Thursday, February 14, 2013

Slaves and Gays

Rev. Adam Hamilton, United Methodist pastor of the Church of the Resurrection, recently wrote a brief piece for the Washington Post where he compares the handful of passages that are often used to condemn all same-sex relationships with the over 100 passages that either condone or regulate the practice of slavery. He argues that the passages about same-sex relationships should be seen, and eventually will be seen by most people, in basically the same light as the slavery passages.

It will not surprise most readers that, on the whole, I agree with where he is going with this, and I have used this analogy myself, as have many people on the progressive side. I do think that when the handful of passages usually used to condemn all same-sex relationships are read in their historical and cultural contexts, it becomes much harder to use them as timeless condemnations of every type of same-sex relationship, especially those that express covenant love and monogamous fidelity.

That being said, I think making slavery an analogy for the gay issue can be misleading and offensive to those on the conservative side of the debate if we are not clear about how the analogy has points of connection and disconnection with the gay issue. We should be clear about what we mean with the analogy and what we do not mean. To that end, let me say where I think the analogy is helpful and where it is not.

It is helpful in pointing out: Christians have changed their mind before over an issue that has had the backing of the majority of church tradition. Christians have decided to relativize particular texts in the light of more general scriptural themes, such a love, justice, and mercy. Christians have changed their position on a major ethical issue before by thinking more carefully and critically about how the Bible is not God's pure word dropped straight from heaven, but is instead God's word in human words that must be read with an informed mind and discerning spirit to discover God's will. Christians have changed their mind on an ethical issue and the way they read Scripture by their experience of the people that they formerly oppressed or condemned.

It can be misleading and offensive if:

...people hear us saying that to be against Christian-sanctioned gay marriage makes you the moral equivalent of a ruthless slave driver.

...people hear us saying that since conservative Christians were wrong about slavery, then that means conservative Christians must be wrong about the gay issue as well.

It is this last point that needs the most attention. The slavery analogy, in and of itself, does not prove that conservative Christians are also wrong about the gay issue. The slavery analogy simple points out that it is possible for Christians to be wrong about something, even if they have the backing of several biblical texts and the majority of church tradition.
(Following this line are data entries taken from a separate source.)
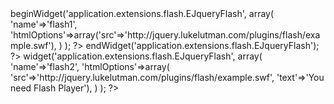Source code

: <?
$this->beginWidget('application.extensions.flash.EJqueryFlash',
                   array(
                         'name'=>'flash1',
                         'htmlOptions'=>array('src'=>'http://jquery.lukelutman.com/plugins/flash/example.swf'),
                        )
                  );
?>

<!-- You need Flash Player. -->
<? $this->endWidget('application.extensions.flash.EJqueryFlash');  ?>
 
<?
$this->widget('application.extensions.flash.EJqueryFlash',
               array(
                     'name'=>'flash2',
                        'htmlOptions'=>array(
                                             'src'=>'http://jquery.lukelutman.com/plugins/flash/example.swf', 
                                             'text'=>'You need Flash Player'),
                        )
                  );
?>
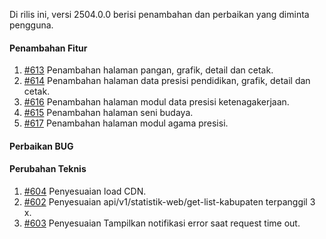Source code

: Di rilis ini, versi 2504.0.0 berisi penambahan dan perbaikan yang diminta pengguna.

#### Penambahan Fitur

1. [#613](https://github.com/OpenSID/OpenKab/issues/613) Penambahan halaman pangan, grafik, detail dan cetak.
2. [#614](https://github.com/OpenSID/OpenKab/issues/614) Penambahan halaman data presisi pendidikan, grafik, detail dan cetak.
3. [#616](https://github.com/OpenSID/OpenKab/issues/616) Penambahan halaman modul data presisi ketenagakerjaan.
4. [#615](https://github.com/OpenSID/OpenKab/issues/615) Penambahan halaman seni budaya.
5. [#617](https://github.com/OpenSID/OpenKab/issues/617) Penambahan halaman modul agama presisi.

#### Perbaikan BUG

#### Perubahan Teknis

1. [#604](https://github.com/OpenSID/OpenKab/issues/604) Penyesuaian load CDN.
2. [#602](https://github.com/OpenSID/OpenKab/issues/602) Penyesuaian api/v1/statistik-web/get-list-kabupaten terpanggil 3 x.
3. [#603](https://github.com/OpenSID/OpenKab/issues/603) Penyesuaian Tampilkan notifikasi error saat request time out.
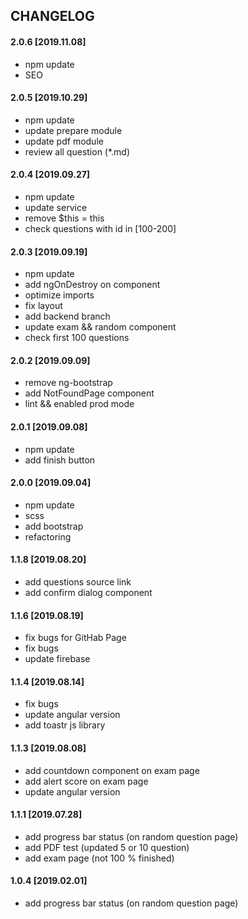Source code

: ## CHANGELOG

#### 2.0.6 [2019.11.08] 

 - npm update
 - SEO
 
#### 2.0.5 [2019.10.29] 

 - npm update
 - update prepare module
 - update pdf module
 - review all question (*.md) 
 
#### 2.0.4 [2019.09.27]

- npm update
- update service
- remove $this = this
- check questions with id in [100-200]

#### 2.0.3 [2019.09.19]

- npm update
- add ngOnDestroy on component
- optimize imports
- fix layout
- add backend branch
- update exam && random component
- check first 100 questions

#### 2.0.2 [2019.09.09]

- remove ng-bootstrap
- add NotFoundPage component
- lint && enabled prod mode

#### 2.0.1 [2019.09.08]

- npm update
- add finish button 

#### 2.0.0 [2019.09.04]

- npm update
- scss
- add bootstrap
- refactoring

#### 1.1.8 [2019.08.20]

- add questions source link
- add confirm dialog component

#### 1.1.6 [2019.08.19]

- fix bugs for GitHab Page
- fix bugs
- update firebase

#### 1.1.4 [2019.08.14]

- fix bugs
- update angular version
- add toastr js library

#### 1.1.3 [2019.08.08]

- add countdown component on exam page
- add alert score on exam page
- update angular version

#### 1.1.1 [2019.07.28]

- add progress bar status (on random question page)
- add PDF test (updated 5 or 10 question)
- add exam page (not 100 % finished)

#### 1.0.4 [2019.02.01]

- add progress bar status (on random question page)
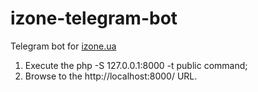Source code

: # izone-telegram-bot
Telegram bot for [izone.ua](https://izone.ua)

1. Execute the php -S 127.0.0.1:8000 -t public command;
2. Browse to the http://localhost:8000/ URL.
As I see it, the slavery analogy can be very effective in opening up a conversation about this issue, because it destablizes our sense of certainty in going with dominant tradition. However, it is up to those on the progressive side of the debate to then make the case why the traditional view is mistaken and why we think the progressive view accords with God's will.

In short, making the slavery analogy is a great way to begin a conversation on the debate about gay marriage from a Christian perspective, but it is an unfair and ineffective way to try to end the conversation.